## About this exercise
Write out every record below exactly as it stands, leaving the pictures out.

Excerpted data below:

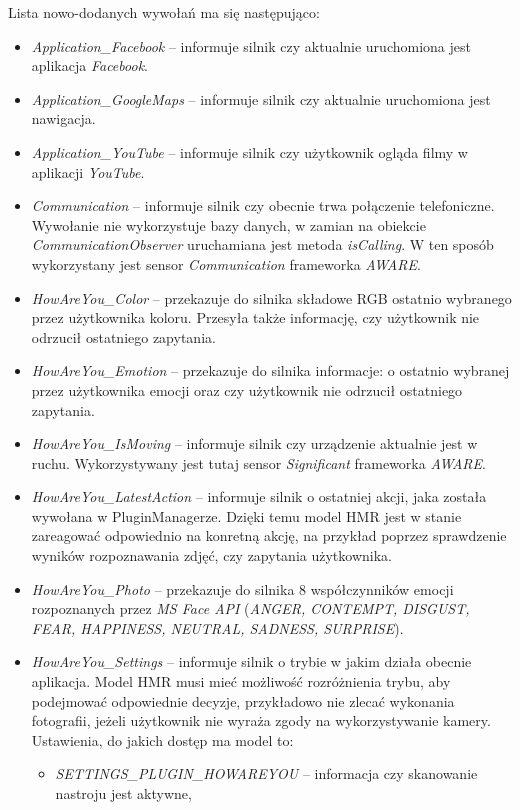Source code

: Lista nowo-dodanych wywołań ma się następująco: 

\begin{itemize}
	\item \textit{Application\_Facebook} -- informuje silnik czy aktualnie uruchomiona jest aplikacja \textit{Facebook}.
	
	\item \textit{Application\_GoogleMaps} -- informuje silnik czy aktualnie uruchomiona jest nawigacja.
	
	\item \textit{Application\_YouTube} -- informuje silnik czy użytkownik ogląda filmy w aplikacji \textit{YouTube}.
	
	\item \textit{Communication} -- informuje silnik czy obecnie trwa połączenie telefoniczne. Wywołanie nie wykorzystuje bazy danych, w zamian na obiekcie \textit{CommunicationObserver} uruchamiana jest metoda \textit{isCalling}. W ten sposób wykorzystany jest sensor \textit{Communication} frameworka \textit{AWARE}.
	
	\item \textit{HowAreYou\_Color} -- przekazuje do silnika składowe RGB ostatnio wybranego przez użytkownika koloru. Przesyła także informację, czy użytkownik nie odrzucił ostatniego zapytania.
	
	\item \textit{HowAreYou\_Emotion} -- przekazuje do silnika informacje: o ostatnio wybranej przez użytkownika emocji oraz czy użytkownik nie odrzucił ostatniego zapytania.
	
	\item \textit{HowAreYou\_IsMoving} -- informuje silnik czy urządzenie aktualnie jest w ruchu. Wykorzystywany jest tutaj sensor \textit{Significant} frameworka \textit{AWARE}.
	
	\item \textit{HowAreYou\_LatestAction} -- informuje silnik o ostatniej akcji, jaka została wywołana w PluginManagerze. Dzięki temu model HMR jest w stanie zareagować odpowiednio na konretną akcję, na przykład poprzez sprawdzenie wyników rozpoznawania zdjęć, czy zapytania użytkownika.
	
	\item \textit{HowAreYou\_Photo} -- przekazuje do silnika 8 współczynników emocji rozpoznanych przez \textit{MS Face API} (\textit{ANGER, CONTEMPT, DISGUST, FEAR, HAPPINESS, NEUTRAL, SADNESS, SURPRISE}).
	
	\item \textit{HowAreYou\_Settings} -- informuje silnik o trybie w jakim działa obecnie aplikacja. Model HMR musi mieć możliwość rozróżnienia trybu, aby podejmować odpowiednie decyzje, przykładowo nie zlecać wykonania fotografii, jeżeli użytkownik nie wyraża zgody na wykorzystywanie kamery. Ustawienia, do jakich dostęp ma model to:
	\begin{itemize}
		\item \textit{SETTINGS\_PLUGIN\_HOWAREYOU} -- informacja czy skanowanie nastroju jest aktywne, 		 
		

\end{itemize}
\end{itemize}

End of Excerpted data.

## Output of the task
Source code

: Lista nowo-dodanych wywołań ma się następująco: 

\begin{itemize}
	\item \textit{Application\_Facebook} -- informuje silnik czy aktualnie uruchomiona jest aplikacja \textit{Facebook}.
	
	\item \textit{Application\_GoogleMaps} -- informuje silnik czy aktualnie uruchomiona jest nawigacja.
	
	\item \textit{Application\_YouTube} -- informuje silnik czy użytkownik ogląda filmy w aplikacji \textit{YouTube}.
	
	\item \textit{Communication} -- informuje silnik czy obecnie trwa połączenie telefoniczne. Wywołanie nie wykorzystuje bazy danych, w zamian na obiekcie \textit{CommunicationObserver} uruchamiana jest metoda \textit{isCalling}. W ten sposób wykorzystany jest sensor \textit{Communication} frameworka \textit{AWARE}.
	
	\item \textit{HowAreYou\_Color} -- przekazuje do silnika składowe RGB ostatnio wybranego przez użytkownika koloru. Przesyła także informację, czy użytkownik nie odrzucił ostatniego zapytania.
	
	\item \textit{HowAreYou\_Emotion} -- przekazuje do silnika informacje: o ostatnio wybranej przez użytkownika emocji oraz czy użytkownik nie odrzucił ostatniego zapytania.
	
	\item \textit{HowAreYou\_IsMoving} -- informuje silnik czy urządzenie aktualnie jest w ruchu. Wykorzystywany jest tutaj sensor \textit{Significant} frameworka \textit{AWARE}.
	
	\item \textit{HowAreYou\_LatestAction} -- informuje silnik o ostatniej akcji, jaka została wywołana w PluginManagerze. Dzięki temu model HMR jest w stanie zareagować odpowiednio na konretną akcję, na przykład poprzez sprawdzenie wyników rozpoznawania zdjęć, czy zapytania użytkownika.
	
	\item \textit{HowAreYou\_Photo} -- przekazuje do silnika 8 współczynników emocji rozpoznanych przez \textit{MS Face API} (\textit{ANGER, CONTEMPT, DISGUST, FEAR, HAPPINESS, NEUTRAL, SADNESS, SURPRISE}).
	
	\item \textit{HowAreYou\_Settings} -- informuje silnik o trybie w jakim działa obecnie aplikacja. Model HMR musi mieć możliwość rozróżnienia trybu, aby podejmować odpowiednie decyzje, przykładowo nie zlecać wykonania fotografii, jeżeli użytkownik nie wyraża zgody na wykorzystywanie kamery. Ustawienia, do jakich dostęp ma model to:
	\begin{itemize}
		\item \textit{SETTINGS\_PLUGIN\_HOWAREYOU} -- informacja czy skanowanie nastroju jest aktywne, 		 
		

\end{itemize}
\end{itemize}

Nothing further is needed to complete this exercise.